EXERCISE: Return every line of the data exactly as it stands.

*** SUPPLIED DATA Section Begins ***

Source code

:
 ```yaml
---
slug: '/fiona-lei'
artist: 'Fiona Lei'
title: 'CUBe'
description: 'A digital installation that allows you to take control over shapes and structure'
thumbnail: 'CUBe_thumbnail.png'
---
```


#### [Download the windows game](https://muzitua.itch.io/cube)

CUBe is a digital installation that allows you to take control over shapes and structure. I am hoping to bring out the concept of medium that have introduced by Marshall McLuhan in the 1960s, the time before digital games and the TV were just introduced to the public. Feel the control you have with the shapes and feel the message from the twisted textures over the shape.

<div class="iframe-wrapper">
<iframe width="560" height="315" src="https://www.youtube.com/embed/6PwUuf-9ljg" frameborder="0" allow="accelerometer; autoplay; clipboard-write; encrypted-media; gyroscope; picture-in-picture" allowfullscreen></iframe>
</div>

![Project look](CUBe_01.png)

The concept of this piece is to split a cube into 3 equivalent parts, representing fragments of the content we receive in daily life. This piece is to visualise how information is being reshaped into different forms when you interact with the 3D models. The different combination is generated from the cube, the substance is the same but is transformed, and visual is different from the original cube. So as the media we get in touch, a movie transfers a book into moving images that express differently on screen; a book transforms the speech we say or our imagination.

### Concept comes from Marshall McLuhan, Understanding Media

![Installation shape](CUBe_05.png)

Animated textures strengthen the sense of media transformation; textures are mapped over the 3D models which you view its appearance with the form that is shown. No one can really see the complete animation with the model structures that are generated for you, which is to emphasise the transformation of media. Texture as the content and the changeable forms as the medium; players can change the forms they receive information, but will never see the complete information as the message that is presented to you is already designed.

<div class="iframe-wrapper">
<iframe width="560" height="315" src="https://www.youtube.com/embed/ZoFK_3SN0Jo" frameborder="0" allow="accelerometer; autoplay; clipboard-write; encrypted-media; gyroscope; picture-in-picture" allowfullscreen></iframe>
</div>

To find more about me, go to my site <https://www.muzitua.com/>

*** SUPPLIED DATA Section Ends ***

SOLUTION:
Source code

:
 ```yaml
---
slug: '/fiona-lei'
artist: 'Fiona Lei'
title: 'CUBe'
description: 'A digital installation that allows you to take control over shapes and structure'
thumbnail: 'CUBe_thumbnail.png'
---
```


#### [Download the windows game](https://muzitua.itch.io/cube)

CUBe is a digital installation that allows you to take control over shapes and structure. I am hoping to bring out the concept of medium that have introduced by Marshall McLuhan in the 1960s, the time before digital games and the TV were just introduced to the public. Feel the control you have with the shapes and feel the message from the twisted textures over the shape.

<div class="iframe-wrapper">
<iframe width="560" height="315" src="https://www.youtube.com/embed/6PwUuf-9ljg" frameborder="0" allow="accelerometer; autoplay; clipboard-write; encrypted-media; gyroscope; picture-in-picture" allowfullscreen></iframe>
</div>

![Project look](CUBe_01.png)

The concept of this piece is to split a cube into 3 equivalent parts, representing fragments of the content we receive in daily life. This piece is to visualise how information is being reshaped into different forms when you interact with the 3D models. The different combination is generated from the cube, the substance is the same but is transformed, and visual is different from the original cube. So as the media we get in touch, a movie transfers a book into moving images that express differently on screen; a book transforms the speech we say or our imagination.

### Concept comes from Marshall McLuhan, Understanding Media

![Installation shape](CUBe_05.png)

Animated textures strengthen the sense of media transformation; textures are mapped over the 3D models which you view its appearance with the form that is shown. No one can really see the complete animation with the model structures that are generated for you, which is to emphasise the transformation of media. Texture as the content and the changeable forms as the medium; players can change the forms they receive information, but will never see the complete information as the message that is presented to you is already designed.

<div class="iframe-wrapper">
<iframe width="560" height="315" src="https://www.youtube.com/embed/ZoFK_3SN0Jo" frameborder="0" allow="accelerometer; autoplay; clipboard-write; encrypted-media; gyroscope; picture-in-picture" allowfullscreen></iframe>
</div>

To find more about me, go to my site <https://www.muzitua.com/>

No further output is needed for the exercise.